** Problem statement **
Look through the data below and extract, unchanged, the lines from the one that contains "Om te publiceren" to the one that contains "Voor de analyses", both included.
● ● ● ● ●
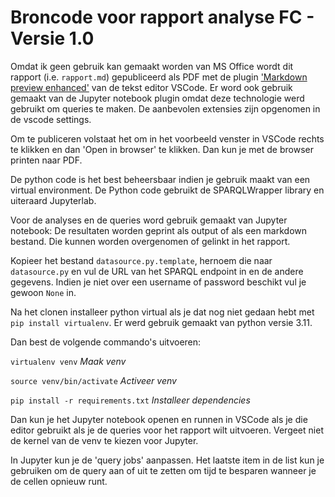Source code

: # Broncode voor rapport analyse FC - Versie 1.0

Omdat ik geen gebruik kan gemaakt worden van MS Office wordt dit rapport (i.e. `rapport.md`) gepubliceerd als PDF met de plugin ['Markdown preview enhanced'](https://shd101wyy.github.io/markdown-preview-enhanced/#/) van de tekst editor VSCode. Er word ook gebruik gemaakt van de Jupyter notebook plugin omdat deze technologie werd gebruikt om queries te maken. De aanbevolen extensies zijn opgenomen in de vscode settings.

Om te publiceren volstaat het om in het voorbeeld venster in VSCode rechts te klikken en 
dan 'Open in browser' te klikken. Dan kun je met de browser printen naar PDF.

De python code is het best beheersbaar indien je gebruik maakt van een virtual environment. De Python code gebruikt de SPARQLWrapper library en uiteraard Jupyterlab.

Voor de analyses en de queries word gebruik gemaakt van Jupyter notebook: De resultaten worden geprint als output of als een markdown bestand. Die kunnen worden overgenomen of gelinkt in het rapport.

Kopieer het bestand `datasource.py.template`, hernoem die naar `datasource.py` en vul de URL van het SPARQL endpoint in en de andere gegevens. Indien je niet over een username of password beschikt vul je gewoon `None` in.

Na het clonen installeer python virtual als je dat nog niet gedaan hebt met `pip install virtualenv`. Er werd gebruik gemaakt van python versie 3.11.

Dan best de volgende commando's uitvoeren:

`virtualenv venv` *Maak venv*

`source venv/bin/activate` *Activeer venv*

`pip install -r requirements.txt` *Installeer dependencies*

Dan kun je het Jupyter notebook openen en runnen in VSCode als je die editor gebruikt als je de queries voor het rapport wilt uitvoeren. Vergeet niet de kernel van de venv te kiezen voor Jupyter.

In Jupyter kun je de 'query jobs' aanpassen. Het laatste item in de list kun je gebruiken om de query aan of uit te zetten om tijd te besparen wanneer je de cellen opnieuw runt.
● ● ● ● ●
** Your solution **
Om te publiceren volstaat het om in het voorbeeld venster in VSCode rechts te klikken en 
dan 'Open in browser' te klikken. Dan kun je met de browser printen naar PDF.

De python code is het best beheersbaar indien je gebruik maakt van een virtual environment. De Python code gebruikt de SPARQLWrapper library en uiteraard Jupyterlab.

Voor de analyses en de queries word gebruik gemaakt van Jupyter notebook: De resultaten worden geprint als output of als een markdown bestand. Die kunnen worden overgenomen of gelinkt in het rapport.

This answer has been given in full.